The problem with such joy so early is that nothing since has matched it. I know there have been more recent highs, not least the Lambert years (God rest his soul), but it wasn’t the same – how could it ever be? I hadn’t even imagined that it could be better. Then came this season.
We all know how it began, but let’s remind ourselves where we were a year ago: on the final day of the season, after Wes’s perfect send-off the week earlier at Carrow Road, we were on the wrong end of a 5–1 thumping, a forbidding omen.
Over the summer, we lost Josh and Russ and James and Angus and brought in a handful of new, relatively unknown faces. Like clockwork, the hope crept in, as it always does – only for any rising expectations to be punctured by a string of early defeats. Shoulders fell; it was more of the same.
But then all of a sudden it wasn’t – or at least that’s how it felt. In September, we stabilised; in October, we acquired a useful knack of turning deficits into narrow victories, and by November we were starting to enjoy ourselves.

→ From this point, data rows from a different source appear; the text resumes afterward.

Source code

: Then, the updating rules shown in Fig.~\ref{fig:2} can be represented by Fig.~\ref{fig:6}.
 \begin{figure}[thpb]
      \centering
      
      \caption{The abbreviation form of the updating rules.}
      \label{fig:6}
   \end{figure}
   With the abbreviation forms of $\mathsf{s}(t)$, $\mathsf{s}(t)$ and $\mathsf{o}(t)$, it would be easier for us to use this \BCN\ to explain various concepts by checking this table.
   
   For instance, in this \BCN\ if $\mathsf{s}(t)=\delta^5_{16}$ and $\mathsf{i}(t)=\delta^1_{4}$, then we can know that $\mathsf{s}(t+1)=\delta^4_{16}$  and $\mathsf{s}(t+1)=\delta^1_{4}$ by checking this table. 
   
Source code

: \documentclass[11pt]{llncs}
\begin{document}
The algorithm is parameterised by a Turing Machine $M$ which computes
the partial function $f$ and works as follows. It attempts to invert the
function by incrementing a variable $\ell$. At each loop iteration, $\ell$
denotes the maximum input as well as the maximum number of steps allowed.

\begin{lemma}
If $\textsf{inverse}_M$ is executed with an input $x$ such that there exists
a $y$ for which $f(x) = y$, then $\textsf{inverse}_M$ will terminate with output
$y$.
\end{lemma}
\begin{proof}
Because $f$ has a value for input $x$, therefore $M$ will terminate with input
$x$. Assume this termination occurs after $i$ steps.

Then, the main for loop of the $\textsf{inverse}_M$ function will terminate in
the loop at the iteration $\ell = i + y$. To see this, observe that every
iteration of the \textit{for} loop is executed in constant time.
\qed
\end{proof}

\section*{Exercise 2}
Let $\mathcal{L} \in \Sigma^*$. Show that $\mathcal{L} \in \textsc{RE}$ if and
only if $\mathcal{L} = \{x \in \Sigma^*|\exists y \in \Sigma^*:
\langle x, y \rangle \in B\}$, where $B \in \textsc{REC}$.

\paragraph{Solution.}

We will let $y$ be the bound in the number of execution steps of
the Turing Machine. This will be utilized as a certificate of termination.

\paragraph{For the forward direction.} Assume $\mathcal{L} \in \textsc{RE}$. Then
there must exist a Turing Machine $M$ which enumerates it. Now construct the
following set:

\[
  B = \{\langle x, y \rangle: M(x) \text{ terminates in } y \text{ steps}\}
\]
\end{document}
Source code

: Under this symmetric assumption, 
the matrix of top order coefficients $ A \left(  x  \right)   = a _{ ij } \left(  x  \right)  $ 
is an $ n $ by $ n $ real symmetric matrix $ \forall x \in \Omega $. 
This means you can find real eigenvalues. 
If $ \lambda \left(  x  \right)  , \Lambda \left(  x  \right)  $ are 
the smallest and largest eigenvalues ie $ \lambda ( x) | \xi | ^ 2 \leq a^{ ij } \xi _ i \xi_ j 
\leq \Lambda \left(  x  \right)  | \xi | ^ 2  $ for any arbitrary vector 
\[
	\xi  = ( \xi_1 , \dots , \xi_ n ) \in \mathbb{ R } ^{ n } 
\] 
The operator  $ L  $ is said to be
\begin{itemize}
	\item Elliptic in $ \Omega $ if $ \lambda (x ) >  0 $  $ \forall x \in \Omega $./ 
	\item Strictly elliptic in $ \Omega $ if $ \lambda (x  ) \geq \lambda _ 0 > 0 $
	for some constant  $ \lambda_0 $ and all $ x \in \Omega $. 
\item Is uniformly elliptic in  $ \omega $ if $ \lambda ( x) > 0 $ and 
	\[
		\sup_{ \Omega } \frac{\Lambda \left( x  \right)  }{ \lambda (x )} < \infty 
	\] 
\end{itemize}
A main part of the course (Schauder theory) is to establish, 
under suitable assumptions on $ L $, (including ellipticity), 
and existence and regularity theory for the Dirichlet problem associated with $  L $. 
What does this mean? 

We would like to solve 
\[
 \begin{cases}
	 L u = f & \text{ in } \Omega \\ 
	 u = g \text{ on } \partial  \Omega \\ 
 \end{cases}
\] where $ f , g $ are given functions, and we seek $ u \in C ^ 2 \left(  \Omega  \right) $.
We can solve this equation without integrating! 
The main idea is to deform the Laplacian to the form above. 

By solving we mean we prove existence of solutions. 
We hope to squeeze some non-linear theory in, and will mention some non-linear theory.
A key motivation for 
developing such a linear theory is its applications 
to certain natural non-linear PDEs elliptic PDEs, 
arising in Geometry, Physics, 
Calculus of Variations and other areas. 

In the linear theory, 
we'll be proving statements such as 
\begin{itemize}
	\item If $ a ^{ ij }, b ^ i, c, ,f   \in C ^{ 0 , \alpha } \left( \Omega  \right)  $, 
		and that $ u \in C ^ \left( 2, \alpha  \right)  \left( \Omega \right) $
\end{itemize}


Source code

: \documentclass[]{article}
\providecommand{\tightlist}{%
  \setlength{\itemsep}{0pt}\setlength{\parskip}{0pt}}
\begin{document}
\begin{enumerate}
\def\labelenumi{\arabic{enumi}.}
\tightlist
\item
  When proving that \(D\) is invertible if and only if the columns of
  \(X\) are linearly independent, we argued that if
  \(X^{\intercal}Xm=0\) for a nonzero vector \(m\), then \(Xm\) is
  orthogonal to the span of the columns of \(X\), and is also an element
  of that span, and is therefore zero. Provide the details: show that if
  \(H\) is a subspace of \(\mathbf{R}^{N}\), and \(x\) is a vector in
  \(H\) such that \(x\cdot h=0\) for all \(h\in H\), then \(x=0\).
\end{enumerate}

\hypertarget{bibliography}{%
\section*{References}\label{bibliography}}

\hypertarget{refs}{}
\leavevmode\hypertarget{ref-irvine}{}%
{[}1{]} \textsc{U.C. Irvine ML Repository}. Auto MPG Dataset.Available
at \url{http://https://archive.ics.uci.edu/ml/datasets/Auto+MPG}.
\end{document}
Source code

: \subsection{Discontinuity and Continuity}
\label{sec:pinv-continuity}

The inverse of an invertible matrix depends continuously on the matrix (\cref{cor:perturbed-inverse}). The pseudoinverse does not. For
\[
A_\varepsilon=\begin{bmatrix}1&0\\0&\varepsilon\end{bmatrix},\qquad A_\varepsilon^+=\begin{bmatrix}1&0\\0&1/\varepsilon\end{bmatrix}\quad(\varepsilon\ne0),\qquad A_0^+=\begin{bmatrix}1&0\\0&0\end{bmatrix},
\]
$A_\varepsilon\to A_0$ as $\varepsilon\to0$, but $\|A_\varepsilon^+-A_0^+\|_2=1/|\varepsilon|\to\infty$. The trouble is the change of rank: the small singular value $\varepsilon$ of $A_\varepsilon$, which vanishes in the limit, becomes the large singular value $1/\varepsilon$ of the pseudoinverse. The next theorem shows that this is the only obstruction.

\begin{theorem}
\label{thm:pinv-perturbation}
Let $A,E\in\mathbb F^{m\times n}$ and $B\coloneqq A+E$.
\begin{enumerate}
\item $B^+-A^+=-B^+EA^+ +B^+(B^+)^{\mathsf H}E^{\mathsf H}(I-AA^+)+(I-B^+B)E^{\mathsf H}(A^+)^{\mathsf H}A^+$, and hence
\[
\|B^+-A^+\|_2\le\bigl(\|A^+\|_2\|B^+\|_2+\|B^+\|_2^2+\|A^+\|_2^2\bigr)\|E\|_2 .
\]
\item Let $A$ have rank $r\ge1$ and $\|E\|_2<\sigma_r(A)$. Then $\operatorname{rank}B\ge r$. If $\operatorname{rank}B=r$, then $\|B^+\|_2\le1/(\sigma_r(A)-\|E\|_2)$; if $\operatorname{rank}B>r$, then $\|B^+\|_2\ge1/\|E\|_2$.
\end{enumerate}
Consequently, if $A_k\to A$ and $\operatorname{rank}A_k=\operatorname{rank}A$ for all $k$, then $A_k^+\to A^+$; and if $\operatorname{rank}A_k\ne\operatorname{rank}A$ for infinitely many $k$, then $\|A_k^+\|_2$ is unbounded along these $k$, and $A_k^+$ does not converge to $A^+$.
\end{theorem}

That month my dad, newly retired and thinking about buying a half-season ticket, went to his first match in years. It was against Millwall. You know the rest. I listened at home in London, heart racing, disbelieving. At full time we sent each other identical texts that must have crossed in the air: “What a game!!!” (He got the season ticket.)
Also in November, I got some bad news. For a long time it was all I could think about. But as the results kept going our way and the points started to stack up and we began – tentatively, quietly – to believe, just a little bit, I found relief in football.
In December, I managed to make three games: our last-gasp triumph over Bolton, the exhilarating draw with Forest, and the exasperating loss to Derby, a neat snapshot of our season; of the 18 goals I witnessed, only half of them were ours. In February I returned for Ipswich, 15 years after I last watched us play them at Carrow Road.
Each time, for 90 valuable minutes, my thoughts are confined entirely to the pitch. Even beyond match days, the effect lingers; slowly, my idle moments start to be dominated not by worry but by hope. The elation from one game carries me through to the next, each bringing further evidence that this is an enchanted team, and these are rarified times.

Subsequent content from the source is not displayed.